Is it possible that contrary to all the hoopla we may have already lived out the high tide of our democracy? Many Indians may get richer and richer but as a people — a deep civilisation — we will now only get poorer and poorer? Is it possible that a country sprung from the vision of giants can now only sustain small men with small concerns? Once a few good men shaped a modern egalitarian nation out of a devastated colony; are there none now to staunch the rot?
FOR MORE than three years there has been a government at the centre that claims a legacy of the founding vision. Amazingly it has not once lifted a finger to alleviate the grief of Gujarat. There has neither been a display of the impartial steel of law and order, nor the soothing balm of any efforts of peace and reconciliation. Shining names like Sonia Gandhi and Manmohan Singh present abject report cards — full of the desperate calculus of votes and seats; fully bare of any act of courageous morality. On the other hand, there is the bravery of the bigot: with élan Narendra Modi walks the talk and flings the gauntlet. And the idea of India dulls by the day.
Great leadership — power — is a complex duet of control and vision. India lives with a generation of politicians who at any given time only possess one of the two. The resulting catastrophes erupt around us like rash on an allergy.
Today India has a thousand mutinies awaiting an opportunity to violence, but this is the most important story of our time because the schism in Gujarat is the biggest slap in the face of the idea of India. We would do well to remember that there were once other contesting ideas to that of the liberal secular democracy. We would do well to remember nothing is forever. We could still become other things, the beast within us could still tear us apart — as has happened in Pakistan, Bangladesh, Myanmar — if we do not do what we need to do, if we do not look into the mirror and fix our face.

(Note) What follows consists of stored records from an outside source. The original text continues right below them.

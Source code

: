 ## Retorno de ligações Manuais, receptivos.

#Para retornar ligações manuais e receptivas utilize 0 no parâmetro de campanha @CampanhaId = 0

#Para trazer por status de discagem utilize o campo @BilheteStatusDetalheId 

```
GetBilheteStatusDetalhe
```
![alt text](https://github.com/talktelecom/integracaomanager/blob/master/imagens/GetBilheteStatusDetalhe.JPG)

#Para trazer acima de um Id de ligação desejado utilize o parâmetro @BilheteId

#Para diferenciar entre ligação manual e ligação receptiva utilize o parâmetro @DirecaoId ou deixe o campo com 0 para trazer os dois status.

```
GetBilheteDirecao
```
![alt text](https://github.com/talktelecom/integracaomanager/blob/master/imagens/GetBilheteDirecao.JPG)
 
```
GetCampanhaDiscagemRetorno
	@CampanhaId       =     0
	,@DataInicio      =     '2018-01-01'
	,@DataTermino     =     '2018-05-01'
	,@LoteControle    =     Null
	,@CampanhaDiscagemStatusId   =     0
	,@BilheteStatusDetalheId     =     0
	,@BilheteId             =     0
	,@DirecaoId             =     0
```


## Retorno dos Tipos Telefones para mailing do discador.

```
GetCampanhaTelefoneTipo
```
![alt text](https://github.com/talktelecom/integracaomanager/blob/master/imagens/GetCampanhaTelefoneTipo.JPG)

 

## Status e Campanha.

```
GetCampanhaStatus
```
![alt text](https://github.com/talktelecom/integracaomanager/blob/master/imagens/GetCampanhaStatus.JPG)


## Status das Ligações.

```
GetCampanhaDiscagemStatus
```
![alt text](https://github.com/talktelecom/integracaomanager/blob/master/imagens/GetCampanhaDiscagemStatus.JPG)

The face can neither be an angry snarl nor a glassy-eyed indifference. And it certainly cannot be the vacuous grin of the shining Indian. In equal parts it must reflect concern and memory and compassion. Read the following pages and know why. Read the following pages and be afraid.
1 comments:
This is nothing new in India. The 1984 attempted genocide is the blueprint for such things in India. Then it was Congress party, in Gujarat it was BJP. The truth is that a civil middle class society doesn't exist in India. The middle class society that exists is communal to one degree or another. There are some shining lights who go against the grain and will stand up for the truth and will try and fight for justice.
It is a myth, however, that there is a classic 'Hinduism' that preaches non-violence. Even Mahatma Gandhi advocated the use of violence, despite the myths around the 'non' violence movement. Read his comprehensive biography and you will know the truth from when he was in Africa to what he had to say when he was in India.